**PROBLEM DESCRIPTION**: Reproduce the entries exactly. Omit none of them.

**EXERCISE DATA**:
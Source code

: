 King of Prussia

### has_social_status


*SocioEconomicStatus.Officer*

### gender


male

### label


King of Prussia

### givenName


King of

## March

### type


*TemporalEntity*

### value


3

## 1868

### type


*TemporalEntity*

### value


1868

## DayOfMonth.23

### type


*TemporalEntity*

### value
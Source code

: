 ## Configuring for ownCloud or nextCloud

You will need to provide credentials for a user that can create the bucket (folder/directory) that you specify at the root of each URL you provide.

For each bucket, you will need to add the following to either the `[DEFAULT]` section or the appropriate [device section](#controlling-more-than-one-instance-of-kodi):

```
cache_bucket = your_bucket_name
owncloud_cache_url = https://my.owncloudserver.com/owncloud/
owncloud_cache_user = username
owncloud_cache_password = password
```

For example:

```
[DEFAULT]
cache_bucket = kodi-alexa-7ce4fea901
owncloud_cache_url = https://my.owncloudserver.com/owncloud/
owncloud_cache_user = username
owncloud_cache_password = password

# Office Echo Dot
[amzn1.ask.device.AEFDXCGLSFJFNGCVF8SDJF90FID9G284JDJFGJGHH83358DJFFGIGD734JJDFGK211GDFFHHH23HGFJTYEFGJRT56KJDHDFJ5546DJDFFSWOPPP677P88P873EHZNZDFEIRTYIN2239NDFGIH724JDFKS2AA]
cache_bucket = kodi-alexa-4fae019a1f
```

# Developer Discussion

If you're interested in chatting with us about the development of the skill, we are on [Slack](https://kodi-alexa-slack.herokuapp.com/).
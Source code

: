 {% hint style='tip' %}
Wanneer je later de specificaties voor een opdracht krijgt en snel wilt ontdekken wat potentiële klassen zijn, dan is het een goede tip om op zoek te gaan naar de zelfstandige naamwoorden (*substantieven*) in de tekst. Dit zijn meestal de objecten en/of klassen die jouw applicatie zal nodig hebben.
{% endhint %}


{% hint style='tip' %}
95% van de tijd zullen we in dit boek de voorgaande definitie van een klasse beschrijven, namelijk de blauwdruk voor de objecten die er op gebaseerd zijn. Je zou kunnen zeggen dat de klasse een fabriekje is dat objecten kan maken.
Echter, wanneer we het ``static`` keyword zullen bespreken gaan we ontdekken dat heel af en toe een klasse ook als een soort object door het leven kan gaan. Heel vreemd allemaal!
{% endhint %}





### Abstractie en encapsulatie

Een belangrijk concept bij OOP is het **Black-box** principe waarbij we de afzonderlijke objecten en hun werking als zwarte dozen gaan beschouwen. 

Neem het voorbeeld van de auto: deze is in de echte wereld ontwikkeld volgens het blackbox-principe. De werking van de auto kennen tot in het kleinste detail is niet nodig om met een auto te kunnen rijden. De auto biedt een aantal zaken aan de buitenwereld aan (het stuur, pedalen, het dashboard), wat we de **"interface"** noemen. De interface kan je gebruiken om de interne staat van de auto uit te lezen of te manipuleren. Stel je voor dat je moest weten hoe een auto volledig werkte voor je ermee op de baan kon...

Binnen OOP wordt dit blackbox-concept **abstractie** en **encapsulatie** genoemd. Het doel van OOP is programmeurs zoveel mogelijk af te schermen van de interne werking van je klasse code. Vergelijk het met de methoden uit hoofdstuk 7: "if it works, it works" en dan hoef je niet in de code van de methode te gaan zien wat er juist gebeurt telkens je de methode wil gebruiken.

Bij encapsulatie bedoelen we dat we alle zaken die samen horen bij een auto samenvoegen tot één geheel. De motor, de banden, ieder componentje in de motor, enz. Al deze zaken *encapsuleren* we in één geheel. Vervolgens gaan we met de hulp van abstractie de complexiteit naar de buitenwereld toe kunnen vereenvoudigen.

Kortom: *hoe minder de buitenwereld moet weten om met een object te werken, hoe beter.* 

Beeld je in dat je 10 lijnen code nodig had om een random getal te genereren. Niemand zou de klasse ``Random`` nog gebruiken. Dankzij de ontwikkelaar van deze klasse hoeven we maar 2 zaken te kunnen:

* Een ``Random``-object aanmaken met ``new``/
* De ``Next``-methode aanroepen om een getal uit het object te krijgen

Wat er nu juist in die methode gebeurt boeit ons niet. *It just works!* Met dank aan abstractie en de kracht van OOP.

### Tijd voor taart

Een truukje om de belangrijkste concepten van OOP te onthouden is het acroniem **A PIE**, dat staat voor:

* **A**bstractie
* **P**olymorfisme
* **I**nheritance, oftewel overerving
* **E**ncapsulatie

**EXERCISE RESPONSE**:
Source code

: King of Prussia

### has_social_status


*SocioEconomicStatus.Officer*

### gender


male

### label


King of Prussia

### givenName


King of

## March

### type


*TemporalEntity*

### value


3

## 1868

### type


*TemporalEntity*

### value


1868

## DayOfMonth.23

### type


*TemporalEntity*

### value
Source code

: ## Configuring for ownCloud or nextCloud

You will need to provide credentials for a user that can create the bucket (folder/directory) that you specify at the root of each URL you provide.

For each bucket, you will need to add the following to either the `[DEFAULT]` section or the appropriate [device section](#controlling-more-than-one-instance-of-kodi):

```
cache_bucket = your_bucket_name
owncloud_cache_url = https://my.owncloudserver.com/owncloud/
owncloud_cache_user = username
owncloud_cache_password = password
```

For example:

```
[DEFAULT]
cache_bucket = kodi-alexa-7ce4fea901
owncloud_cache_url = https://my.owncloudserver.com/owncloud/
owncloud_cache_user = username
owncloud_cache_password = password

# Office Echo Dot
[amzn1.ask.device.AEFDXCGLSFJFNGCVF8SDJF90FID9G284JDJFGJGHH83358DJFFGIGD734JJDFGK211GDFFHHH23HGFJTYEFGJRT56KJDHDFJ5546DJDFFSWOPPP677P88P873EHZNZDFEIRTYIN2239NDFGIH724JDFKS2AA]
cache_bucket = kodi-alexa-4fae019a1f
```

# Developer Discussion

If you're interested in chatting with us about the development of the skill, we are on [Slack](https://kodi-alexa-slack.herokuapp.com/).
Source code

: {% hint style='tip' %}
Wanneer je later de specificaties voor een opdracht krijgt en snel wilt ontdekken wat potentiële klassen zijn, dan is het een goede tip om op zoek te gaan naar de zelfstandige naamwoorden (*substantieven*) in de tekst. Dit zijn meestal de objecten en/of klassen die jouw applicatie zal nodig hebben.
{% endhint %}


{% hint style='tip' %}
95% van de tijd zullen we in dit boek de voorgaande definitie van een klasse beschrijven, namelijk de blauwdruk voor de objecten die er op gebaseerd zijn. Je zou kunnen zeggen dat de klasse een fabriekje is dat objecten kan maken.
Echter, wanneer we het ``static`` keyword zullen bespreken gaan we ontdekken dat heel af en toe een klasse ook als een soort object door het leven kan gaan. Heel vreemd allemaal!
{% endhint %}





### Abstractie en encapsulatie

Een belangrijk concept bij OOP is het **Black-box** principe waarbij we de afzonderlijke objecten en hun werking als zwarte dozen gaan beschouwen. 

Neem het voorbeeld van de auto: deze is in de echte wereld ontwikkeld volgens het blackbox-principe. De werking van de auto kennen tot in het kleinste detail is niet nodig om met een auto te kunnen rijden. De auto biedt een aantal zaken aan de buitenwereld aan (het stuur, pedalen, het dashboard), wat we de **"interface"** noemen. De interface kan je gebruiken om de interne staat van de auto uit te lezen of te manipuleren. Stel je voor dat je moest weten hoe een auto volledig werkte voor je ermee op de baan kon...

Binnen OOP wordt dit blackbox-concept **abstractie** en **encapsulatie** genoemd. Het doel van OOP is programmeurs zoveel mogelijk af te schermen van de interne werking van je klasse code. Vergelijk het met de methoden uit hoofdstuk 7: "if it works, it works" en dan hoef je niet in de code van de methode te gaan zien wat er juist gebeurt telkens je de methode wil gebruiken.

Bij encapsulatie bedoelen we dat we alle zaken die samen horen bij een auto samenvoegen tot één geheel. De motor, de banden, ieder componentje in de motor, enz. Al deze zaken *encapsuleren* we in één geheel. Vervolgens gaan we met de hulp van abstractie de complexiteit naar de buitenwereld toe kunnen vereenvoudigen.

Kortom: *hoe minder de buitenwereld moet weten om met een object te werken, hoe beter.* 

Beeld je in dat je 10 lijnen code nodig had om een random getal te genereren. Niemand zou de klasse ``Random`` nog gebruiken. Dankzij de ontwikkelaar van deze klasse hoeven we maar 2 zaken te kunnen:

* Een ``Random``-object aanmaken met ``new``/
* De ``Next``-methode aanroepen om een getal uit het object te krijgen

Wat er nu juist in die methode gebeurt boeit ons niet. *It just works!* Met dank aan abstractie en de kracht van OOP.

### Tijd voor taart

Een truukje om de belangrijkste concepten van OOP te onthouden is het acroniem **A PIE**, dat staat voor:

* **A**bstractie
* **P**olymorfisme
* **I**nheritance, oftewel overerving
* **E**ncapsulatie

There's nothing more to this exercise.